Pictures aside, return every line below exactly as written.

=== DATA PROVIDED ===
########

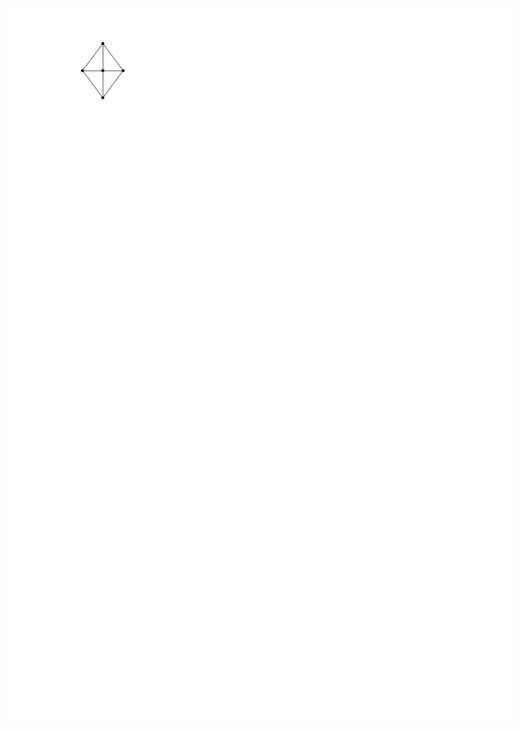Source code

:\documentclass[a4paper]{article}
\begin{document}
\includegraphics[scale=1]{./introduction/img/areaunivGraph.pdf}
\clearpage%
\end{document}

########

=== FINISHED EXERCISE ===
Source code

:\documentclass[a4paper]{article}
\begin{document}
\includegraphics[scale=1]{./introduction/img/areaunivGraph.pdf}
\clearpage%
\end{document}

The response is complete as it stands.